目に入って少し痛かった気もしたが、痛覚などとうの昔に忘れてしまったことを思い出す。

ベッドの上に置いてあったシーツを掴み、ベールのように頭に被せる。シーツは自分の足元まであった。

ずりずりと引きずりながら空いた窓に腰掛ける。チラリと下を見て見ると、、、特に何もなかった。


今夜はとても綺麗な夜空が広がっていた。
この場にこの部屋の持ち主…もとい彼がいれば、私を外へ連れ出して一緒に眺めようと言ってくるのだろうが。
生憎、それともタイミングが良かったのかもしれない、彼がいなければ、止める者はいないから。

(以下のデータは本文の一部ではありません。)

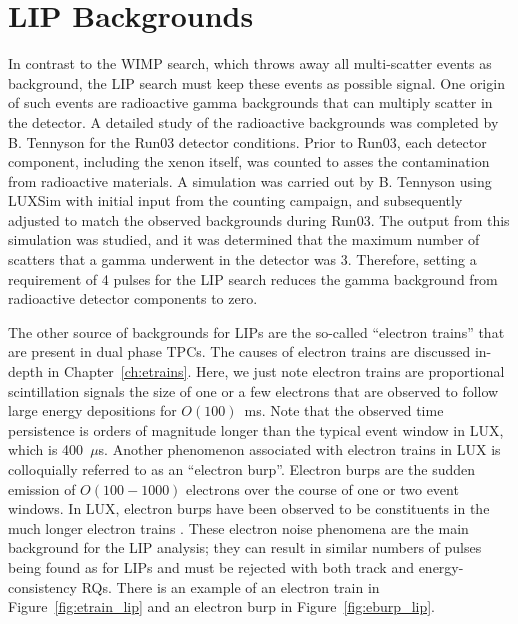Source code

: \FloatBarrier
\section{LIP Backgrounds}
In contrast to the \ac{WIMP} search, which throws away all multi-scatter events as background, the \ac{LIP} search must keep these events as possible signal. One origin of such events are radioactive gamma backgrounds that can multiply scatter in the detector. A detailed study of the radioactive backgrounds was completed by B. Tennyson \cite{Tennyson2017} for the Run03 detector conditions. Prior to Run03, each detector component, including the xenon itself, was counted to asses the contamination from radioactive materials. A simulation was carried out by B. Tennyson using LUXSim with initial input from the counting campaign, and subsequently adjusted to match the observed backgrounds during Run03. The output from this simulation was studied, and it was determined that the maximum number of scatters that a gamma underwent in the detector was 3. Therefore, setting a requirement of 4 pulses for the \ac{LIP} search reduces the gamma background from radioactive detector components to zero. 

The other source of backgrounds for \ac{LIP}s are the so-called ``electron trains'' that are present in dual phase \ac{TPC}s. The causes of electron trains are discussed in-depth in Chapter~\ref{ch:etrains}. Here, we just note electron trains are proportional scintillation signals the size of one or a few electrons that are observed to follow large energy depositions for $O(100)$~ms. Note that the observed time persistence is orders of magnitude longer than the typical event window in \ac{LUX}, which is 400~$\mu$s. Another phenomenon associated with electron trains in \ac{LUX} is colloquially referred to as an ``electron burp''. Electron burps are the sudden emission of $O(100-1000)$ electrons over the course of one or two event windows. In \ac{LUX}, electron burps have been observed to be constituents in the much longer electron trains \cite{Xu2016}. These electron noise phenomena are the main background for the \ac{LIP} analysis; they can result in similar numbers of pulses being found as for \ac{LIP}s and must be rejected with both track and energy-consistency \ac{RQ}s. There is an example of an electron train in Figure~\ref{fig:etrain_lip} and an electron burp in Figure~\ref{fig:eburp_lip}.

外へ向かって上半身を傾けると、重力に逆らうこともなく落ちていく。だが地面にぶつかることはなく、地面から2メートル程の距離でぴたりと体は止まっていた。

腰からは、蝙蝠の羽のようなものが生えていて、パタパタと動いている。
空中で体を動かし、羽を動かしながら今よりも高いところへ飛ぶ。


星空の下で、一人の吸血鬼は佇む。
言葉は無く、ただそこに在るだけの存在のようだ。












一方その頃、部屋の持ち主は困惑していた。
トイレから戻ってきたら、窓は空いてるしシーツが無かったからだ。